Scientists at the U.S. Department of Energy’s SLAC Laboratory and Stanford University have taken the first images of CO₂ molecules captured within a MOF. The images, made at the Stanford-SLAC Cryo-EM Facilities, show two configurations of the CO₂ molecule in its cage, in what scientists call a guest-host relationship; reveal that the cage expands slightly as the CO₂ enters; and zoom in on jagged edges where MOF particles may grow by adding more cages.(moftechnlogies.com)

Researchers at the Institute for Integrated Cell-Material Sciences (iCeMS), Kyoto University, Japan, along with colleagues at the University of Tokyo and Jiangsu Normal University in China have created an MOF they call a porous coordination polymer (PCP).

It has an organic component with a propeller-like as molecular structure, and as CO2 molecules approach the structure, they rotate and rearrange to permit CO2 trapping, resulting in slight changes to the molecular channels within the PCP. This allows it to act as molecular sieve that can recognize molecules by size and shape.

The PCP is also recyclable; the efficiency of the catalyst did not decrease even after 10 reaction cycles. After capturing the carbon, the converted material can be used to make polyurethane, a material with a wide variety of applications including clothing, domestic appliances, and packaging.

The researchers tested their material using X-ray structural analysis and found that it can selectively capture only CO2 molecules with ten times more efficiency than other PCPs thus opening up an avenue for future research into carbon capture materials.(icems.kyoto-u.ac.jp)

Bio-mimicking the precise ion selective filtering capabilities of a living cell, researchers at Monash University, CSIRO, the University of Melbourne with The University of Texas at Austin, have developed a synthetic MOF-based ion channel membrane that is precisely tuned, in both size and chemistry, to filter lithium ions in an ultra-fast, one-directional and highly selective manner.

This solution opens up the possibility to create a revolutionary filtering technology that could substantially change the way in which lithium-from-brine extraction is undertaken.
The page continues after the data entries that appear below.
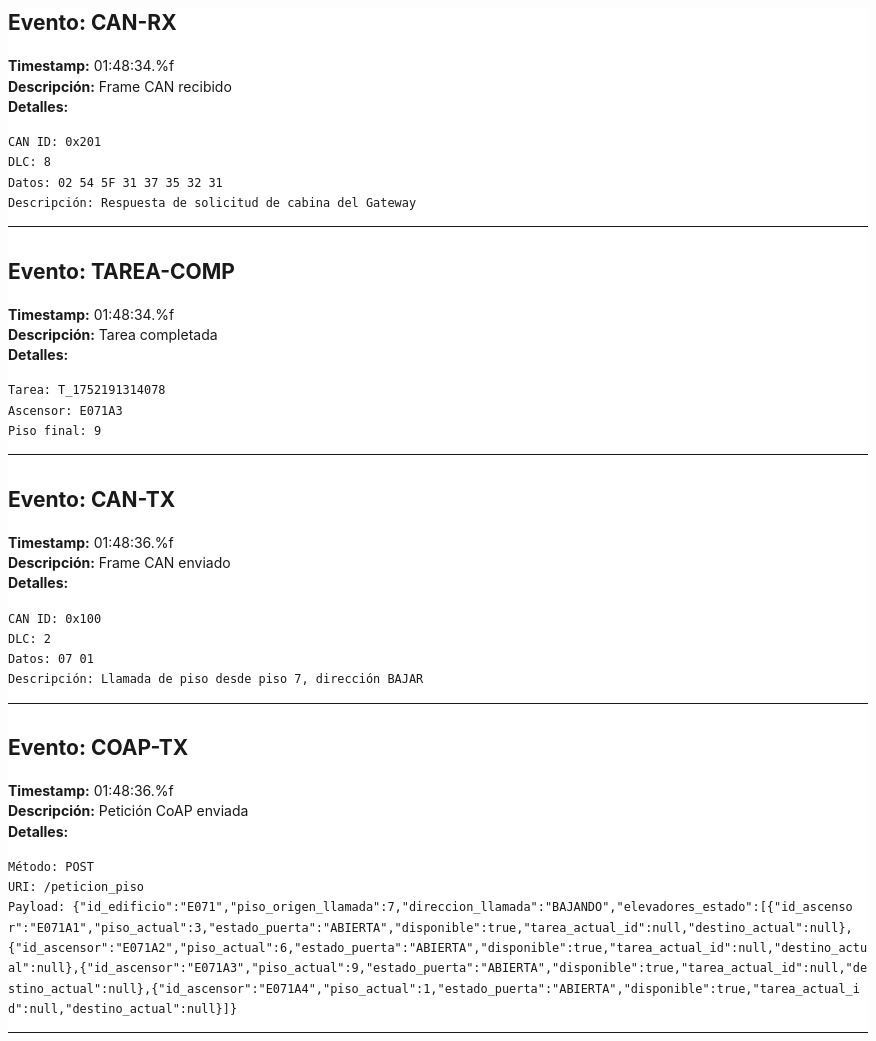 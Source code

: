 ## Evento: CAN-RX

**Timestamp:** 01:48:34.%f  
**Descripción:** Frame CAN recibido  
**Detalles:**

```
CAN ID: 0x201
DLC: 8
Datos: 02 54 5F 31 37 35 32 31 
Descripción: Respuesta de solicitud de cabina del Gateway
```

---

## Evento: TAREA-COMP

**Timestamp:** 01:48:34.%f  
**Descripción:** Tarea completada  
**Detalles:**

```
Tarea: T_1752191314078
Ascensor: E071A3
Piso final: 9
```

---

## Evento: CAN-TX

**Timestamp:** 01:48:36.%f  
**Descripción:** Frame CAN enviado  
**Detalles:**

```
CAN ID: 0x100
DLC: 2
Datos: 07 01 
Descripción: Llamada de piso desde piso 7, dirección BAJAR
```

---

## Evento: COAP-TX

**Timestamp:** 01:48:36.%f  
**Descripción:** Petición CoAP enviada  
**Detalles:**

```
Método: POST
URI: /peticion_piso
Payload: {"id_edificio":"E071","piso_origen_llamada":7,"direccion_llamada":"BAJANDO","elevadores_estado":[{"id_ascensor":"E071A1","piso_actual":3,"estado_puerta":"ABIERTA","disponible":true,"tarea_actual_id":null,"destino_actual":null},{"id_ascensor":"E071A2","piso_actual":6,"estado_puerta":"ABIERTA","disponible":true,"tarea_actual_id":null,"destino_actual":null},{"id_ascensor":"E071A3","piso_actual":9,"estado_puerta":"ABIERTA","disponible":true,"tarea_actual_id":null,"destino_actual":null},{"id_ascensor":"E071A4","piso_actual":1,"estado_puerta":"ABIERTA","disponible":true,"tarea_actual_id":null,"destino_actual":null}]}
```

--- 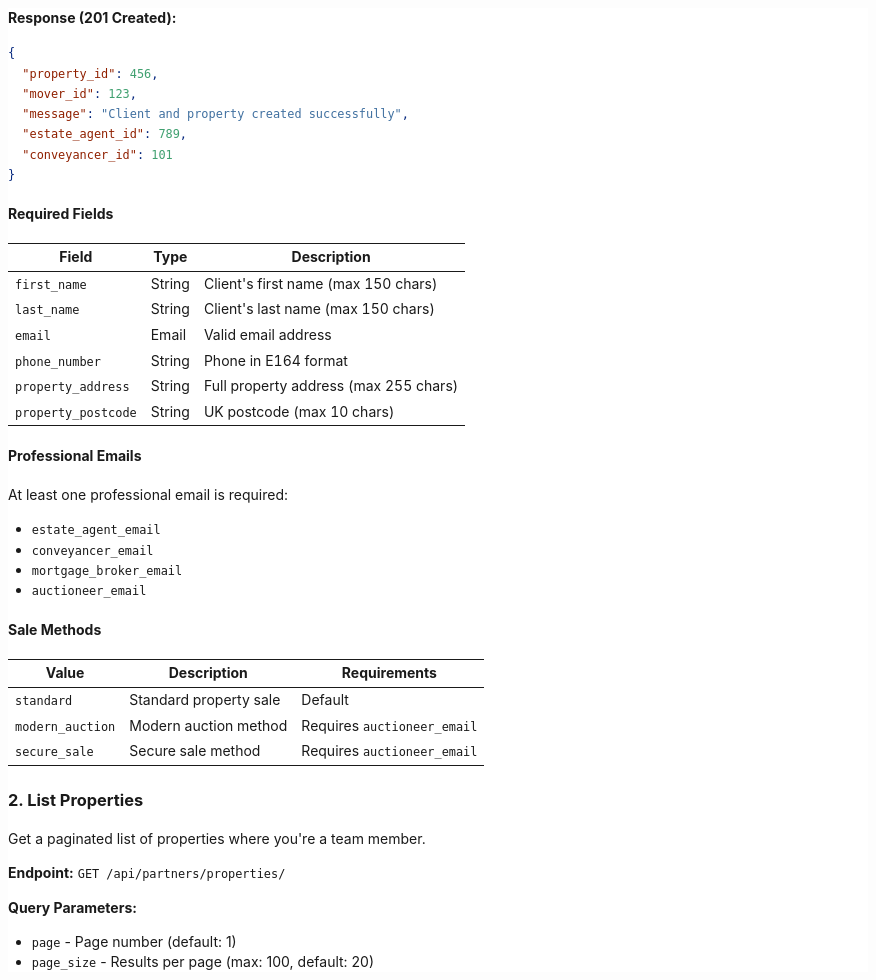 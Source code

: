 **Response (201 Created):**
```json
{
  "property_id": 456,
  "mover_id": 123,
  "message": "Client and property created successfully",
  "estate_agent_id": 789,
  "conveyancer_id": 101
}
```

#### Required Fields

| Field | Type | Description |
|-------|------|-------------|
| `first_name` | String | Client's first name (max 150 chars) |
| `last_name` | String | Client's last name (max 150 chars) |
| `email` | Email | Valid email address |
| `phone_number` | String | Phone in E164 format |
| `property_address` | String | Full property address (max 255 chars) |
| `property_postcode` | String | UK postcode (max 10 chars) |

#### Professional Emails

At least one professional email is required:
- `estate_agent_email`
- `conveyancer_email`
- `mortgage_broker_email`
- `auctioneer_email`

#### Sale Methods

| Value | Description | Requirements |
|-------|-------------|--------------|
| `standard` | Standard property sale | Default |
| `modern_auction` | Modern auction method | Requires `auctioneer_email` |
| `secure_sale` | Secure sale method | Requires `auctioneer_email` |

### 2. List Properties

Get a paginated list of properties where you're a team member.

**Endpoint:** `GET /api/partners/properties/`

**Query Parameters:**
- `page` - Page number (default: 1)
- `page_size` - Results per page (max: 100, default: 20)
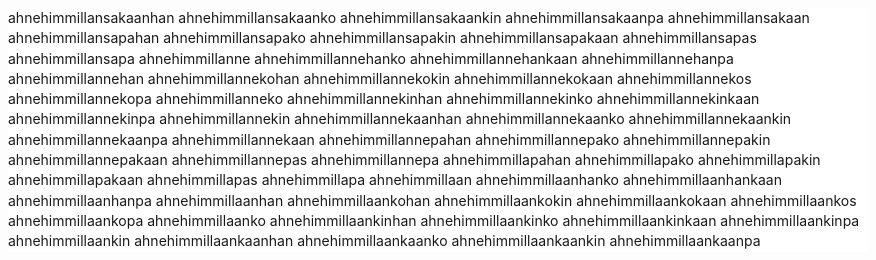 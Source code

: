 ahnehimmillansakaanhan
ahnehimmillansakaanko
ahnehimmillansakaankin
ahnehimmillansakaanpa
ahnehimmillansakaan
ahnehimmillansapahan
ahnehimmillansapako
ahnehimmillansapakin
ahnehimmillansapakaan
ahnehimmillansapas
ahnehimmillansapa
ahnehimmillanne
ahnehimmillannehanko
ahnehimmillannehankaan
ahnehimmillannehanpa
ahnehimmillannehan
ahnehimmillannekohan
ahnehimmillannekokin
ahnehimmillannekokaan
ahnehimmillannekos
ahnehimmillannekopa
ahnehimmillanneko
ahnehimmillannekinhan
ahnehimmillannekinko
ahnehimmillannekinkaan
ahnehimmillannekinpa
ahnehimmillannekin
ahnehimmillannekaanhan
ahnehimmillannekaanko
ahnehimmillannekaankin
ahnehimmillannekaanpa
ahnehimmillannekaan
ahnehimmillannepahan
ahnehimmillannepako
ahnehimmillannepakin
ahnehimmillannepakaan
ahnehimmillannepas
ahnehimmillannepa
ahnehimmillapahan
ahnehimmillapako
ahnehimmillapakin
ahnehimmillapakaan
ahnehimmillapas
ahnehimmillapa
ahnehimmillaan
ahnehimmillaanhanko
ahnehimmillaanhankaan
ahnehimmillaanhanpa
ahnehimmillaanhan
ahnehimmillaankohan
ahnehimmillaankokin
ahnehimmillaankokaan
ahnehimmillaankos
ahnehimmillaankopa
ahnehimmillaanko
ahnehimmillaankinhan
ahnehimmillaankinko
ahnehimmillaankinkaan
ahnehimmillaankinpa
ahnehimmillaankin
ahnehimmillaankaanhan
ahnehimmillaankaanko
ahnehimmillaankaankin
ahnehimmillaankaanpa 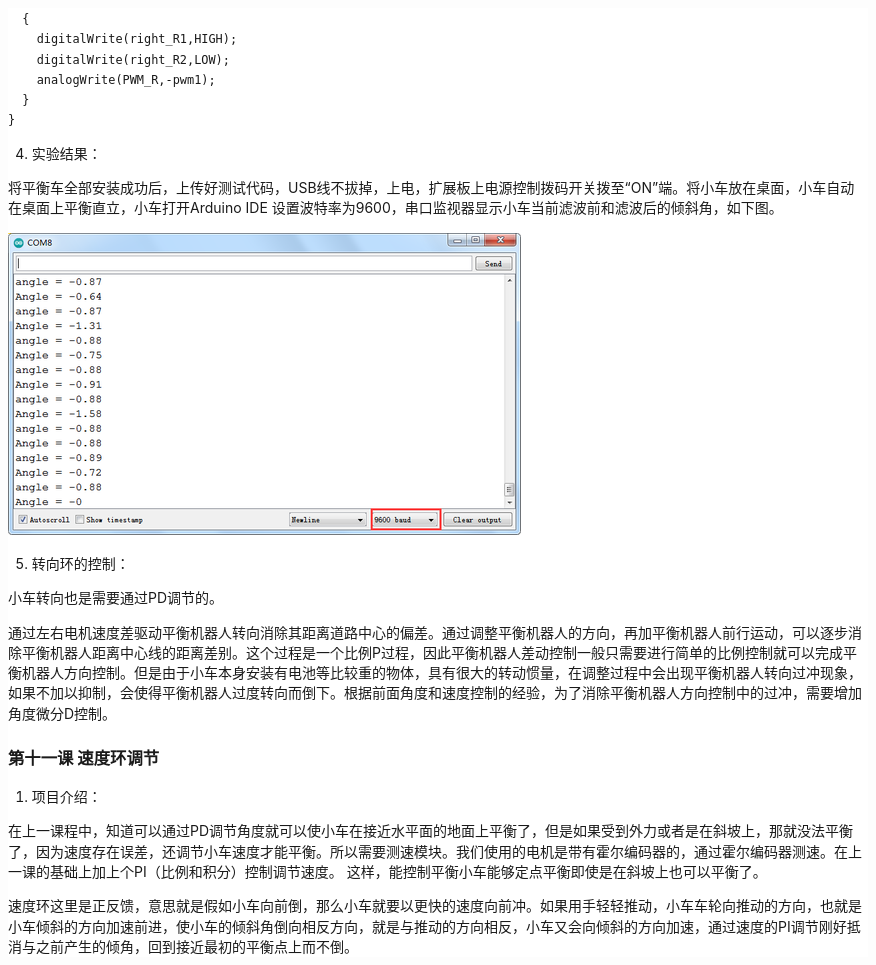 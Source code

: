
 ```
  {
    digitalWrite(right_R1,HIGH);
    digitalWrite(right_R2,LOW);
    analogWrite(PWM_R,-pwm1);
  }
}
```




4.  实验结果：

将平衡车全部安装成功后，上传好测试代码，USB线不拔掉，上电，扩展板上电源控制拨码开关拨至“ON”端。将小车放在桌面，小车自动在桌面上平衡直立，小车打开Arduino IDE
设置波特率为9600，串口监视器显示小车当前滤波前和滤波后的倾斜角，如下图。

![](media/4f7aef74bd818d4ca9cbfc6f2b1c40cd.png)

5.  转向环的控制：

小车转向也是需要通过PD调节的。

通过左右电机速度差驱动平衡机器人转向消除其距离道路中心的偏差。通过调整平衡机器人的方向，再加平衡机器人前行运动，可以逐步消除平衡机器人距离中心线的距离差别。这个过程是一个比例P过程，因此平衡机器人差动控制一般只需要进行简单的比例控制就可以完成平衡机器人方向控制。但是由于小车本身安装有电池等比较重的物体，具有很大的转动惯量，在调整过程中会出现平衡机器人转向过冲现象，如果不加以抑制，会使得平衡机器人过度转向而倒下。根据前面角度和速度控制的经验，为了消除平衡机器人方向控制中的过冲，需要增加角度微分D控制。







### 第十一课 速度环调节

1.  项目介绍：

在上一课程中，知道可以通过PD调节角度就可以使小车在接近水平面的地面上平衡了，但是如果受到外力或者是在斜坡上，那就没法平衡了，因为速度存在误差，还调节小车速度才能平衡。所以需要测速模块。我们使用的电机是带有霍尔编码器的，通过霍尔编码器测速。在上一课的基础上加上个PI（比例和积分）控制调节速度。
这样，能控制平衡小车能够定点平衡即使是在斜坡上也可以平衡了。

速度环这里是正反馈，意思就是假如小车向前倒，那么小车就要以更快的速度向前冲。如果用手轻轻推动，小车车轮向推动的方向，也就是小车倾斜的方向加速前进，使小车的倾斜角倒向相反方向，就是与推动的方向相反，小车又会向倾斜的方向加速，通过速度的PI调节刚好抵消与之前产生的倾角，回到接近最初的平衡点上而不倒。
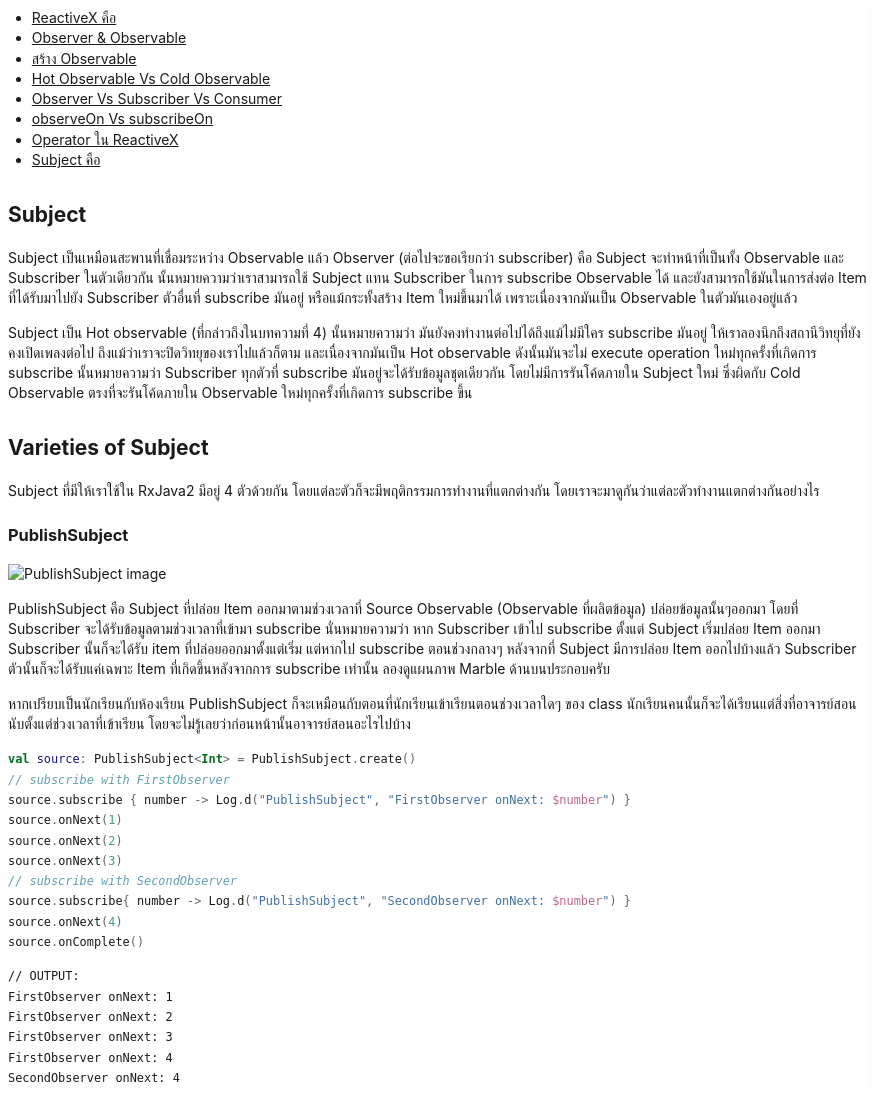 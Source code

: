 - [ReactiveX คือ](https://github.com/kingland/RxJavaThai/blob/master/README.md)
- [Observer & Observable](https://github.com/kingland/RxJavaThai/blob/master/Observer%26Observable.md)
- [สร้าง Observable](https://github.com/kingland/RxJavaThai/blob/master/Observable.md)
- [Hot Observable Vs Cold Observable](https://github.com/kingland/RxJavaThai/blob/master/Hot%26ColdObservable.md)
- [Observer Vs Subscriber Vs Consumer](https://github.com/kingland/RxJavaThai/blob/master/ObserverSubscriberConsumer.md)
- [observeOn Vs subscribeOn](https://github.com/kingland/RxJavaThai/blob/master/SubscribeOn%26ObserveOn.md)
- [Operator ใน ReactiveX](https://github.com/kingland/RxJavaThai/blob/master/Operators.md)
- [Subject คือ](https://github.com/kingland/RxJavaThai/blob/master/Subject.md)
## Subject
Subject เป็นเหมือนสะพานที่เชื่อมระหว่าง Observable แล้ว Observer (ต่อไปจะขอเรียกว่า subscriber) คือ Subject จะทำหน้าที่เป็นทั้ง Observable และ Subscriber ในตัวเดียวกัน นั้นหมายความว่าเราสามารถใช้ Subject แทน Subscriber ในการ subscribe Observable ได้ และยังสามารถใช้มันในการส่งต่อ Item ที่ได้รับมาไปยัง Subscriber ตัวอื่นที่ subscribe มันอยู่ หรือแม้กระทั้งสร้าง Item ใหม่ขึ้นมาได้ เพราะเนื่องจากมันเป็น Observable ในตัวมันเองอยู่แล้ว

Subject เป็น Hot observable (ที่กล่าวถึงในบทความที่ 4) นั้นหมายความว่า มันยังคงทำงานต่อไปได้ถึงแม้ไม่มีใคร subscribe มันอยู่ ให้เราลองนึกถึงสถานีวิทยุที่ยังคงเปิดเพลงต่อไป ถึงแม้ว่าเราจะปิดวิทยุของเราไปแล้วก็ตาม และเนื่องจากมันเป็น Hot observable ดังนั้นมันจะไม่ execute operation ใหม่ทุกครั้งที่เกิดการ subscribe นั้นหมายความว่า Subscriber ทุกตัวที่ subscribe มันอยู่จะได้รับข้อมูลชุดเดียวกัน โดยไม่มีการรันโค้ดภายใน Subject ใหม่ ซึ่งผิดกับ Cold Observable ตรงที่จะรันโค้ดภายใน Observable ใหม่ทุกครั้งที่เกิดการ subscribe ขึ้น

## Varieties of Subject
Subject ที่มีให้เราใช้ใน RxJava2 มีอยู่ 4 ตัวด้วยกัน โดยแต่ละตัวก็จะมีพฤติกรรมการทำงานที่แตกต่างกัน โดยเราจะมาดูกันว่าแต่ละตัวทำงานแตกต่างกันอย่างไร
### PublishSubject
![PublishSubject image](https://cdn-images-1.medium.com/max/800/0*qG2HcUBXRvYJuoSA.)

PublishSubject คือ Subject ที่ปล่อย Item ออกมาตามช่วงเวลาที่ Source Observable (Observable ที่ผลิตข้อมูล) ปล่อยข้อมูลนั้นๆออกมา โดยที่ Subscriber จะได้รับข้อมูลตามช่วงเวลาที่เข้ามา subscribe นั่นหมายความว่า หาก Subscriber เข้าไป subscribe ตั้งแต่ Subject เริ่มปล่อย Item ออกมา Subscriber นั้นก็จะได้รับ item ที่ปล่อยออกมาตั้งแต่เริ่ม แต่หากไป subscribe ตอนช่วงกลางๆ หลังจากที่ Subject มีการปล่อย Item ออกไปบ้างแล้ว Subscriber ตัวนั้นก็จะได้รับแค่เฉพาะ Item ที่เกิดขึ้นหลังจากการ subscribe เท่านั้น ลองดูแผนภาพ Marble ด้านบนประกอบครับ

หากเปรียบเป็นนักเรียนกับห้องเรียน PublishSubject ก็จะเหมือนกับตอนที่นักเรียนเข้าเรียนตอนช่วงเวลาใดๆ ของ class นักเรียนคนนั้นก็จะได้เรียนแต่สิ่งที่อาจารย์สอนนับตั้งแต่ช่วงเวลาที่เข้าเรียน โดยจะไม่รู้เลยว่าก่อนหน้านั้นอาจารย์สอนอะไรไปบ้าง
```kotlin
val source: PublishSubject<Int> = PublishSubject.create()
// subscribe with FirstObserver
source.subscribe { number -> Log.d("PublishSubject", "FirstObserver onNext: $number") }
source.onNext(1)
source.onNext(2)
source.onNext(3)
// subscribe with SecondObserver
source.subscribe{ number -> Log.d("PublishSubject", "SecondObserver onNext: $number") }
source.onNext(4)
source.onComplete()
```
```text
// OUTPUT:
FirstObserver onNext: 1
FirstObserver onNext: 2
FirstObserver onNext: 3
FirstObserver onNext: 4
SecondObserver onNext: 4
```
Energy Exploration Technologies, Inc. (EnergyX) in Newark, California has executed a worldwide exclusive license to commercialise the technology. (monash.edu and energyx.com)

Simon Weston and a team at ExxonMobil, collaborating with Jeffrey Long, UC Berkeley professor of chemistry and of chemical and biomolecular engineering and senior faculty scientist at Lawrence Berkeley Lab, and his group in UC Berkeley’s Center for Gas Separations, have developed a new material that could capture more than 90% of CO2 emitted from industrial sources using low-temperature steam, requiring less energy for the overall carbon capture process.

Laboratory tests indicate the patent-pending materials—tetraamine-functionalized metal organic frameworks—capture carbon dioxide emissions up to six times more effectively than conventional amine-based carbon capture technology. Using less energy to capture and remove carbon, the material has the potential to reduce the cost of the technology and eventually support commercial applications.

This is the result of eight years’ R&D. Tetraamine molecules are added to a magnesium-based MOF to catalyze the formation of polymer chains of CO2 that could then be purged by flushing with a humid stream of carbon dioxide. By manipulating the structure of the metal organic framework material, the team of scientists and students demonstrated the ability to condense a surface area the size of a football field, into just one gram of mass—about the same as a paperclip—that acts as a sponge for CO2.

Additional research and development will be needed to progress this technology to a larger scale pilot and ultimately to industrial scale.